The original data file is available as an ASCII file with 3,120 variables and 55,268 observations.Since the original file contains a huge set therefore we summarize the entire data set here by taking a subset only.This survey data is a result of an exhaustive survey of respondents with random samples taken from each of the 50 states. The achieved sample size for the 2012 survey was 68,309 persons.
The null hypothesis can be stated as: " The variation in the first cigaratte use(in terms of the age of an individual) cannot explain the variation in the first alcohol use“(i.e. This effect is due to randomization only).
Alternate hypothesis: First cigarette use can explain some of the variation in first time alcohol use (by an individual).
The rationale behind formulating this hypothesis is that we might expect an effect of first cigarette usage on first alcohol usage for an individual.
We consider two variable here for our regression analysis:
The dependent variable (DV): Age when first had alcoholic beverage (ALCTRY)
Independent variable (IV): Age when first had a cigarette (CIGTRY)
Units of measure: For both the variables the unit of measure is ‘years’. Age in years is treated as a continuous variable for this analysis.
Each response is recorded with reference to a Case id. So we know that each case id is the unique identifier for each individial. Since the dataset is huge both in terms of the number of variables as well as the total observations in the survey therefore we subset the data-set to include only the case id, independent variable and dependent variable for subsequent analysis.Therefore we have the following subset of the original dataset with the case id, the dependent variable and the independent variable as the three columns:
drugs.data.table<-read.table(file.choose(), header = TRUE, sep=',')
summary(drugs.data.table)
## CASEID ALCTRY CIGTRY
## Min. : 1 Min. : 2.00 Min. : 7.00
## 1st Qu.: 90 1st Qu.:13.00 1st Qu.:14.00
## Median :179 Median :16.00 Median :16.00
## Mean :179 Mean :15.47 Mean :15.82
## 3rd Qu.:268 3rd Qu.:18.00 3rd Qu.:18.00
## Max. :357 Max. :27.00 Max. :35.00
str(drugs.data.table)
## 'data.frame': 357 obs. of 3 variables:
## $ CASEID: int 1 2 3 4 5 6 7 8 9 10 ...
## $ ALCTRY: int 12 17 22 21 13 18 6 18 17 18 ...
## $ CIGTRY: int 13 11 22 16 11 18 12 18 20 8 ...

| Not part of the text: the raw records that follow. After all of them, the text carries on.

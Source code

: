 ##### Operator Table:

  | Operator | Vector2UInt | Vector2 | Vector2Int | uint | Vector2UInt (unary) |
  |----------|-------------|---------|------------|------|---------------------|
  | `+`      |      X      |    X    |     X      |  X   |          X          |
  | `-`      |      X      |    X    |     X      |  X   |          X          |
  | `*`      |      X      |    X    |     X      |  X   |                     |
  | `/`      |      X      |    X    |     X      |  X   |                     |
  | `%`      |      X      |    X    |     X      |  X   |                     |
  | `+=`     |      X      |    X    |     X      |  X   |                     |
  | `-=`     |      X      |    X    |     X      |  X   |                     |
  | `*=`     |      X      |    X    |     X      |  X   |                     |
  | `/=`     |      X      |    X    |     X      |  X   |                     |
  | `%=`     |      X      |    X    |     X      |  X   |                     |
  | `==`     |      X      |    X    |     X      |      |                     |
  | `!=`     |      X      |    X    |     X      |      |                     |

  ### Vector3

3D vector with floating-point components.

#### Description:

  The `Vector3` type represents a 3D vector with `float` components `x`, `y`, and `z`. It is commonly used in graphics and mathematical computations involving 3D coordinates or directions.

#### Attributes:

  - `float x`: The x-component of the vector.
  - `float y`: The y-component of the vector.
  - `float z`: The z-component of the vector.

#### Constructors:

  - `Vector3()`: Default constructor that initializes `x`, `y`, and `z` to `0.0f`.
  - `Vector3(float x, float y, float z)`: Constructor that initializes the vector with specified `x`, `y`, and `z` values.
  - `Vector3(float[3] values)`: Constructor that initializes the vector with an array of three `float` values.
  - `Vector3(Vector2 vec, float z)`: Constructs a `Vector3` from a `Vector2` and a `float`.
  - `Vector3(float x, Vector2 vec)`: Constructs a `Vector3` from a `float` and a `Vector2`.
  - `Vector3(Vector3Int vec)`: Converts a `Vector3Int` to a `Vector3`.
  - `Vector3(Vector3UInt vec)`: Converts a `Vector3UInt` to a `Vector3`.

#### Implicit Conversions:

By definition a regression equation describes how the mean value of a y-variable (ALCTRY in our case) relates to specific values of the x-variable(s) (CIGTRY) used to predict y.
# Linear Model
attach(drugs.data.table)
Drugs.lm <- lm(ALCTRY~CIGTRY)
# Summary of the model
summary(Drugs.lm)
##
## Call:
## lm(formula = ALCTRY ~ CIGTRY)
##
## Residuals:
## Min 1Q Median 3Q Max
## -10.0548 -1.5604 -0.0564 1.4381 11.4428
##
## Coefficients:
## Estimate Std. Error t value Pr(>|t|)
## (Intercept) 7.54775 0.69339 10.88 <2e-16 ***
## CIGTRY 0.50079 0.04268 11.73 <2e-16 ***
## ---
## Signif. codes: 0 '***' 0.001 '**' 0.01 '*' 0.05 '.' 0.1 ' ' 1
##
## Residual standard error: 2.983 on 355 degrees of freedom
## Multiple R-squared: 0.2795, Adjusted R-squared: 0.2774
## F-statistic: 137.7 on 1 and 355 DF, p-value: < 2.2e-16
attach(drugs.data.table)
## The following objects are masked from drugs.data.table (pos = 3):
##
## ALCTRY, CASEID, CIGTRY
# Scatter diagram
plot(CIGTRY,ALCTRY, pch=21, bg='blue',main=" Age(in years)of first Alcohol Use vs Age (in years )of first Cigarette Use",xlab = "Age(years) of first cigarette try", ylab = "Age (years) of first alcohol try")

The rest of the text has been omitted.